Brief: For each line of the material, check for the string "delta"; then state how many lines had it, giving only the number.

[Data for the task]

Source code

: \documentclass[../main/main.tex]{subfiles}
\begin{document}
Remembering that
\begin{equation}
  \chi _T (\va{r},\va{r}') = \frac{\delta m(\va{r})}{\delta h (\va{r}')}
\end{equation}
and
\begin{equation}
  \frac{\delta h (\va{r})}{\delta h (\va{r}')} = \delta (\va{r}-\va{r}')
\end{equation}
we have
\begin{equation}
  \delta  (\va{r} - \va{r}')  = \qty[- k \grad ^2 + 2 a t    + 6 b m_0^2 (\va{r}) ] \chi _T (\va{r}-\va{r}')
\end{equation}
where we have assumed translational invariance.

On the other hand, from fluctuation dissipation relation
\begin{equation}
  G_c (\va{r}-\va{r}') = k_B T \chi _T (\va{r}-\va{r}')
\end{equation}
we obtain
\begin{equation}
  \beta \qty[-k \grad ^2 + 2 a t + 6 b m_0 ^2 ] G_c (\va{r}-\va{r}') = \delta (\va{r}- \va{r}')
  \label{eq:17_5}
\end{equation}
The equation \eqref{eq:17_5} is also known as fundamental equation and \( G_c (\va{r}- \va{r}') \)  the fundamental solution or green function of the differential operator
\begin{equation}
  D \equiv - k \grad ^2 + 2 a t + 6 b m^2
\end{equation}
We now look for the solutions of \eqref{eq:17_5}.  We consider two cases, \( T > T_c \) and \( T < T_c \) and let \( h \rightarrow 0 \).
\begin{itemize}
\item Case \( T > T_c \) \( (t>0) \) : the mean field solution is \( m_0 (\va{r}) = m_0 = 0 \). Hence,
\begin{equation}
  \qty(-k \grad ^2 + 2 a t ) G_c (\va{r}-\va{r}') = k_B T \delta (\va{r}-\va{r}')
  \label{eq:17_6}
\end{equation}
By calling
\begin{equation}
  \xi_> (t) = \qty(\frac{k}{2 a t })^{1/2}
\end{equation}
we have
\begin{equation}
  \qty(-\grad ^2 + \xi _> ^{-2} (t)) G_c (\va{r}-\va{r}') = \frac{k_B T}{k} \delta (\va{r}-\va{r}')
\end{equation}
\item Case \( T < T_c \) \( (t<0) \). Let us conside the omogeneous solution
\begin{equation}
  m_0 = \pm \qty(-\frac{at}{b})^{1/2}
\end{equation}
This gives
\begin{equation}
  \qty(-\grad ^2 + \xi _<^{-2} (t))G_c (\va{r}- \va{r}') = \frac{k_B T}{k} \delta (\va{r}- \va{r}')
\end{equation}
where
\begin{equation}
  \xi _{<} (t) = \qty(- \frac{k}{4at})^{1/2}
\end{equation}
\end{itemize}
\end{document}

[/Data for the task]

Result of this exercise: 7